Von der Militarisierung der Entwicklungszusammenarbeit - Ein Kommentar

Entwicklungsetats im Dienst von Militär und Polizei?

von Cornelia Füllkrug-Weitzel

Den Anstoß gaben die Entwicklungen in Afghanistan und Irak: Derzeit findet in Deutschland eine heftige Debatte über den Zusammenhang von Entwicklungs- und Sicherheitspolitik statt. Nach den Ereignissen des 11. September 2001 hat die Bundesregierung im Einklang mit der Europäischen Union (EU) ausdrücklich betont, dass Sicherheits- und Entwicklungspolitik miteinander abgestimmt sein müssen.

(...) Der 11. September 2001 bot der US-amerikanischen Regierung und ihren NATO-Verbündeten Anlass, das alte Thema vom Zusammenhang zwischen Entwicklung und Sicherheit unter neuen Gesichtspunkten wieder aufzutischen. Die Diskussion darüber war freilich schon vorher in Gang gekommen, ausgehend von einer weltweit veränderten gesellschaftlichen und wirtschaftlichen Ausgangslage: In Zeiten der Globalisierung sind auch Krieg und Sicherheit zur profitablen, international gehandelten Ware geworden. Nationalstaaten und internationale Militärallianzen verlieren zusehends ihr Gewaltmonopol. Die Globalisierung bringt eine schleichende Schwächung, ja Ohnmacht staatlichen Handelns gegenüber privater Durchsetzungsfähigkeit.
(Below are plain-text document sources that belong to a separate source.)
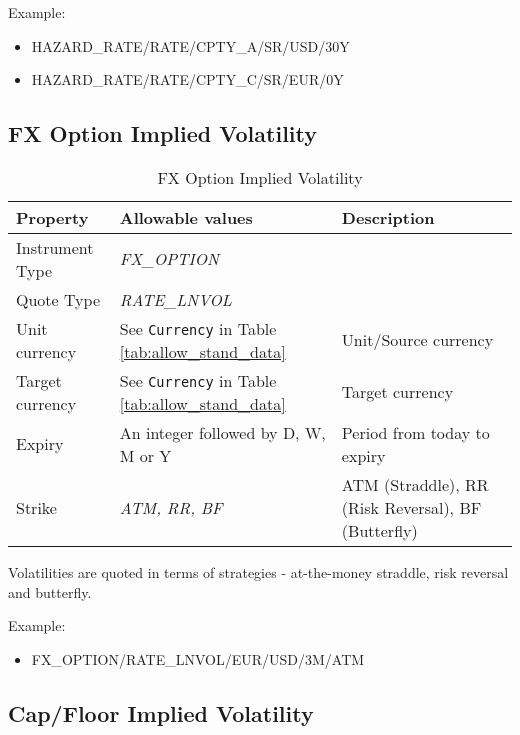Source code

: Example:
\begin{itemize}
\item {HAZARD\_RATE/RATE/CPTY\_A/SR/USD/30Y}
\item{HAZARD\_RATE/RATE/CPTY\_C/SR/EUR/0Y}
\end{itemize}

\subsection{FX Option Implied Volatility}

\begin{table}[H]
\centering
\begin{tabular}{|p{3cm}|p{3.5cm}|p{7cm}|}
\hline
{\bf Property} & {\bf Allowable values} & {\bf Description} \\
\hline
  Instrument Type & \emph{FX\_OPTION} & \\ \hline
  Quote Type & \emph{RATE\_LNVOL} & \\ \hline
  Unit currency & See \lstinline!Currency! in Table \ref{tab:allow_stand_data}& Unit/Source currency\\ \hline
  Target currency & See \lstinline!Currency! in Table \ref{tab:allow_stand_data} & Target currency\\ \hline
  Expiry & An integer followed by D, W, M or Y & Period from today to expiry \\ \hline
  Strike & \emph{ATM, RR, BF} & ATM (Straddle), RR (Risk Reversal), BF (Butterfly) \\
\hline
\end{tabular}
  \caption{FX Option Implied Volatility}
  \label{tab:fximplvol_quote}
\end{table}

Volatilities are quoted in terms of strategies - at-the-money straddle, risk reversal and butterfly.

\medskip
Example:
\begin{itemize}
\item {FX\_OPTION/RATE\_LNVOL/EUR/USD/3M/ATM}
\end{itemize}

\subsection{Cap/Floor Implied Volatility}\label{ss:capfloor_impl_vol_quote}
Das gilt auch hinsichtlich Gewaltanwendung von nicht staatlicher Seite und Durchsetzungsvermögen gegenüber privaten Sicherheitsdiensten und Armeen. Der Zerfall des staatlichen Gewaltmonopols wird besonders sichtbar in den chronischen Konfliktregionen Afrikas - beispielsweise in Liberia oder der Region der Großen Seen. Führt der Zerfall zentraler staatlicher Macht dazu, dass die Länder unregierbar oder regierungslos sind, macht dies manche Ansätze und Instrumente der zwischenstaatlichen Zusammenarbeit stumpf. Das gilt genauso für die Entwicklungszusammenarbeit. Auch sie ist selbstredend auf das Funktionieren von Regierungen angewiesen und hatte sich im vergangenen Jahrzehnt gute Regierungsführung (good governance) als Voraussetzung für Entwicklung ausdrücklich auf die Fahne geschrieben.

In Ländern, die unregierbar geworden sind, in denen also die politische und ökonomische Krise ein Dauerzustand und Gewalt aller Art nicht mehr politisch kontrollierbar und zu steuern ist, sind genau deshalb seit mehreren Jahren die Grenzen fließend zwischen staatlicher Entwicklungszusammenarbeit und humanitärer Hilfe, die aus dem Ausland eingreift. Nicht erst seit dem 11. September 2001 ertönen Rufe nach `humanitären` Interventionen in Ländern wie Somalia, Ruanda, Sierra Leone, Afghanistan, Liberia und jüngst Sudan. Westliche Militärinterventionstruppen sollen blutige Bürgerkriege, Verfolgungen und Chaos in zerfallenden Staaten beenden, staatliche Stabilität wiederherstellen, Schuldige zur Rechenschaft ziehen und Menschenrechte und Frieden durchsetzen.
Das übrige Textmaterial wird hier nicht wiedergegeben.